WORK REQUIRED: State how many lines of the entries below hold the word "frame"; reply with nothing but the number.

SUPPLIED MATERIAL:

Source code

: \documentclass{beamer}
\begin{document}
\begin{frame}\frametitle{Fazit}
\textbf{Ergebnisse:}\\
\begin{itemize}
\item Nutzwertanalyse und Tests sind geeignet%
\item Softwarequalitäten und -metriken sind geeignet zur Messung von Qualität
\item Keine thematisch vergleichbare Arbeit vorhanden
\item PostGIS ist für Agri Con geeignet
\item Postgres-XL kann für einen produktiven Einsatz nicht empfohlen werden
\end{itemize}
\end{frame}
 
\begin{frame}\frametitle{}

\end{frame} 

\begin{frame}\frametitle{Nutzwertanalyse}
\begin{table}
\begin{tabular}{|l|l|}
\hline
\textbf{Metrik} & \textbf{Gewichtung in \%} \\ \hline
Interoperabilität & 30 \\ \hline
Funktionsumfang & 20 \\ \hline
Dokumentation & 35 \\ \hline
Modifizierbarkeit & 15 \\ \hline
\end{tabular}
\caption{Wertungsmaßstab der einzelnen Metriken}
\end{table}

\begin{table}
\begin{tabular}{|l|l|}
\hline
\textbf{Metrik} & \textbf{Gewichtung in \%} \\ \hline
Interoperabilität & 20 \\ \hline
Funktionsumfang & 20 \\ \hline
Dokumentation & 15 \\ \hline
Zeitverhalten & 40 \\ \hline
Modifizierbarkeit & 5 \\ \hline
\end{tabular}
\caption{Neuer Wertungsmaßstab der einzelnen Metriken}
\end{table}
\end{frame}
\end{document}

RESPONSE FOR THIS EXERCISE: 6